(Collection entries)
----

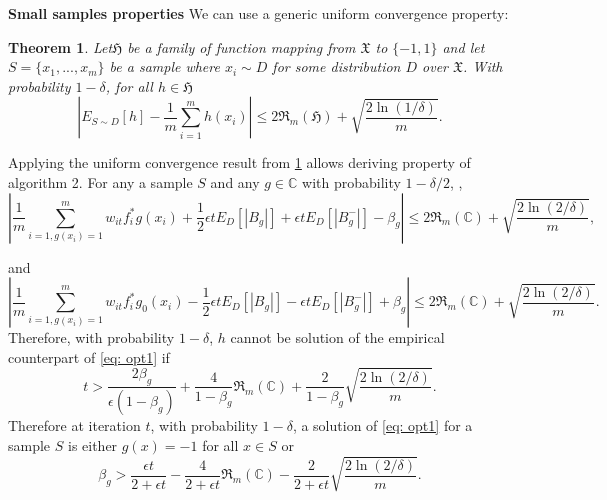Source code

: \documentclass{article}
\newtheorem{thm}{Theorem}[section]
\begin{document}
\bigskip
\textbf{Small samples properties}
We can use a generic uniform convergence property: 

\begin{thm}
\label{thm1}
Let$\mathfrak{H}$ be a family of function  mapping from $\mathfrak{X}$ to $\{-1, 1\}$ and let $S=\{x_{1}, ..., x_{m}\}$ be a sample where $x_{i}\sim D$ for some distribution $D$ over $\mathfrak{X}$. With probability $1-\delta$, for all $h\in \mathfrak{H}$
$$  \left|E_{S\sim D}[h]- \frac{1}{m}\displaystyle\sum_{i=1}^{m} h(x_{i})\right| \leq 2\mathfrak{R}_{m}(\mathfrak{H}) + \sqrt{\frac{2\ln(1/\delta)}{m}}.$$
\end{thm}

Applying the uniform convergence result from \ref{thm1} allows deriving property of algorithm 2. For any a sample $S$ and any $g\in \mathbb{C}$ with probability $1-\delta/2$, ,
\begin{equation}
    \left|\frac{1}{m}\displaystyle\sum_{i=1, g(x_{i})=1}^{m} w_{it}f_{i}^{*}g(x_{i}) + \frac{1}{2}\epsilon t E_{D}[|B_{g}|] +
   \epsilon t  E_{D}[|B_{g}^{-}|] - \beta_{g}\right| \leq 2\mathfrak{R}_{m}(\mathfrak{\mathbb{C}}) + \sqrt{\frac{2\ln(2/\delta)}{m}},
\end{equation}

and 
\begin{equation}
    \left|\frac{1}{m}\displaystyle\sum_{i=1, g(x_{i})=1}^{m} w_{it}f_{i}^{*}g_{0}(x_{i}) - \frac{1}{2}\epsilon t E_{D}[|B_{g}|] -
   \epsilon t  E_{D}[|B_{g}^{-}|] + \beta_{g}\right| \leq 2\mathfrak{R}_{m}(\mathfrak{\mathbb{C}}) + \sqrt{\frac{2\ln(2/\delta)}{m}}.
\end{equation}
Therefore, with probability $1-\delta$, $h$ cannot be solution of the empirical counterpart of \eqref{eq: opt1} if 
\begin{equation}
     t > \frac{2\beta_{g}}{\epsilon(1-\beta_{g})} + \frac{4}{1-\beta_{g}}\mathfrak{R}_{m}(\mathfrak{\mathbb{C}}) + \frac{2}{1-\beta_{g}}\sqrt{\frac{2\ln(2/\delta)}{m}}.
\end{equation}
Therefore at iteration $t$, with probability $1-\delta$, a solution of \eqref{eq: opt1} for a sample $S$ is either $g(x)=-1$ for all $x\in S$ or 
\begin{equation}
    \beta_{g} > \frac{\epsilon t}{2 + \epsilon t} - \frac{4}{2 + \epsilon t}\mathfrak{R}_{m}(\mathfrak{\mathbb{C}}) - \frac{2}{2 + \epsilon t}\sqrt{\frac{2\ln(2/\delta)}{m}}.
\end{equation}



\end{document}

----

PROBLEM DESCRIPTION: Go through the records above and copy every line with the word "left".

REPLY TO THE TASK:
$$  \left|E_{S\sim D}[h]- \frac{1}{m}\displaystyle\sum_{i=1}^{m} h(x_{i})\right| \leq 2\mathfrak{R}_{m}(\mathfrak{H}) + \sqrt{\frac{2\ln(1/\delta)}{m}}.$$
    \left|\frac{1}{m}\displaystyle\sum_{i=1, g(x_{i})=1}^{m} w_{it}f_{i}^{*}g(x_{i}) + \frac{1}{2}\epsilon t E_{D}[|B_{g}|] +
    \left|\frac{1}{m}\displaystyle\sum_{i=1, g(x_{i})=1}^{m} w_{it}f_{i}^{*}g_{0}(x_{i}) - \frac{1}{2}\epsilon t E_{D}[|B_{g}|] -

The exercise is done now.